The Training Center for Tropical Resources and Ecosystems Sustainability (TREES) is an international training and continuing education unit of the University of the Philippines Los Baños College of Forestry and Natural Resources (CFNR). It was established on June 25, 1998. and organizes training courses and study tours related to tropical forestry, natural resource management, and ecosystems management. It has taught more than 6,000 graduates from over 40 countries.

== History ==
The Centre for Forestry Education Research and Development for Asia and the Pacific (CFERDAP) was founded in 1979 with founding support from the Food and Agriculture Organization (FAO), SIDA, and GOP through UPLB. In 1981, it was renamed to Centre for Forestry Education for Asia and Southwest Pacific Regions (CFED).

In 1985, CFNR recognized the need for a college-wide system for conducting trainings. Through the merger of Forestry Research and Extension Center (FREC) and the FAO-UPLB-CFED project, the Institute of Forest Conservation (IFC) was founded on January 22, 1985. It was mandated to coordinate CFNR's forestry research, extension services and training, to develop and conserve Mount Makiling, and to generate resources for future activities. The IFC's Forestry Training Office (FTO) became the central training unit to develop, and conducts international and local training courses and study tours.
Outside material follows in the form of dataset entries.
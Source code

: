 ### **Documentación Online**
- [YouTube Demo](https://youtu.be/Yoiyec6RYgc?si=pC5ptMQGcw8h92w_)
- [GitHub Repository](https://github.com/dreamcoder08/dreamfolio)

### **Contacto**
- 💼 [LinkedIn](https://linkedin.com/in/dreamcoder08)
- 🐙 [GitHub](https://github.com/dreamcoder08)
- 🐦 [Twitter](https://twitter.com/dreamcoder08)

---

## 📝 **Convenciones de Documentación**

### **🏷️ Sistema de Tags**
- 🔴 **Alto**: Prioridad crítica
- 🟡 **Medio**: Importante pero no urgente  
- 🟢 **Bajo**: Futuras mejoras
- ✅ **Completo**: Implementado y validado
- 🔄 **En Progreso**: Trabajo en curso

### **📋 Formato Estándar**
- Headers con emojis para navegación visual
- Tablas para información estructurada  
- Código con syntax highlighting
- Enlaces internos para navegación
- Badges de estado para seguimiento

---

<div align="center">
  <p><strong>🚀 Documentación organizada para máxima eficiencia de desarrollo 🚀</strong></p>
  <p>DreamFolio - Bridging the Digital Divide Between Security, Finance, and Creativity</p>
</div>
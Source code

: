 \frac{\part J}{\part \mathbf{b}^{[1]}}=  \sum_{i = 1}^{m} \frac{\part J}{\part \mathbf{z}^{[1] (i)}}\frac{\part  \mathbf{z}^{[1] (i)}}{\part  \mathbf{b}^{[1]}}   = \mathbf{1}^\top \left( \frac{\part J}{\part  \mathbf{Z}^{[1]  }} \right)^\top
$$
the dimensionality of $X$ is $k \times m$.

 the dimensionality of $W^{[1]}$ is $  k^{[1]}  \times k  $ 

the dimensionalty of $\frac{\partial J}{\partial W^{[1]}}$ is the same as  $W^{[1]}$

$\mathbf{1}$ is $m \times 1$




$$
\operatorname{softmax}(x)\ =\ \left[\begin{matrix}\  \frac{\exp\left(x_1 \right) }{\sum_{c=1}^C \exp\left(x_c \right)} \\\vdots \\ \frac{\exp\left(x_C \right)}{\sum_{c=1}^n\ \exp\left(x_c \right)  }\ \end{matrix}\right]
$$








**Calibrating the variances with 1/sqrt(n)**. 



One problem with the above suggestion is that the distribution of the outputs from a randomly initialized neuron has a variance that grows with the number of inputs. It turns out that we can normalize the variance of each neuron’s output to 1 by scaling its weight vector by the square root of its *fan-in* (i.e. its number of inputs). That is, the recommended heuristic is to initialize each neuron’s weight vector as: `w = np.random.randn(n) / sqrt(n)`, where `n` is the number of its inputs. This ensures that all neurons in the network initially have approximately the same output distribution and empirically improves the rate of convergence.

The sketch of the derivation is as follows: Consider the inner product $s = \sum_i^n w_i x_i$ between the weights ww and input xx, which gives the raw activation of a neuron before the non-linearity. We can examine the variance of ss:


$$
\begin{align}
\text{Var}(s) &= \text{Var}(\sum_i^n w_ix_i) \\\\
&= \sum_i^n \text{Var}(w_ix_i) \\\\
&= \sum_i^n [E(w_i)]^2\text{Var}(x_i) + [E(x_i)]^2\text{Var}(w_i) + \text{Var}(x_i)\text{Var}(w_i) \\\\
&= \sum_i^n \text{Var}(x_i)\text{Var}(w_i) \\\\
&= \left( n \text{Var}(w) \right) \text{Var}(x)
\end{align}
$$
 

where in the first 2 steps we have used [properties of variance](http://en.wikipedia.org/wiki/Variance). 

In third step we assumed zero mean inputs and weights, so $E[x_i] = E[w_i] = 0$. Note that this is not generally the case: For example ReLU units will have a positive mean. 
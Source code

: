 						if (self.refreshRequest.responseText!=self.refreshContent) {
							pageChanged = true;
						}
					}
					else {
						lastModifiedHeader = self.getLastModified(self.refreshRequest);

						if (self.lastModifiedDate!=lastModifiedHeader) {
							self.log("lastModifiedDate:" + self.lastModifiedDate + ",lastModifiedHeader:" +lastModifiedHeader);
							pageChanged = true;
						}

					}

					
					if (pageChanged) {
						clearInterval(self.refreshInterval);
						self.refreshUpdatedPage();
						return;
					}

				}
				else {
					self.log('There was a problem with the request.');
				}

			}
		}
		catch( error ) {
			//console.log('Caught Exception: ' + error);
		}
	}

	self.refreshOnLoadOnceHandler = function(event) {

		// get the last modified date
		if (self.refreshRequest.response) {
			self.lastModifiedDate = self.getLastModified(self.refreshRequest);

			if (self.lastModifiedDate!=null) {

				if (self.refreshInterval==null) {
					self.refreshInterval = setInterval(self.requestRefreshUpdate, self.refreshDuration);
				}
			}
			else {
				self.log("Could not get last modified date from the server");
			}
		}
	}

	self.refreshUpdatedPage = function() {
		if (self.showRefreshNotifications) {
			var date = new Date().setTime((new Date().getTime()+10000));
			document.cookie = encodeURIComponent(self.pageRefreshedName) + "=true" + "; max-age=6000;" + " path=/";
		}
The IFC became the first accredited provider of Continuing Professional Education (CPE) courses for forestry professionals in the Philippines, accredited by the Professional Regulation Commission on 24 October 1996.

On June 25, 1998, IFC was divided into two: the Training Center for Tropical Resources and Ecosystems Sustainability (TREES) and the Makiling Center for Mountain Ecosystems (MCME). TREES took over the functions of the former FTO. It was provided with the autonomy and authority to plan, market, and implement CFNR's training projects. On December 14, 2000, TREES was declared as an accredited training institute by the Civil Service Commission (CSC). Ittraining center engages trainers and facilitators from a pool of UPLB faculty and staff members as well as experts from collaborating and organizations.

TREES conducts training courses and study tours, and designs customized training projects.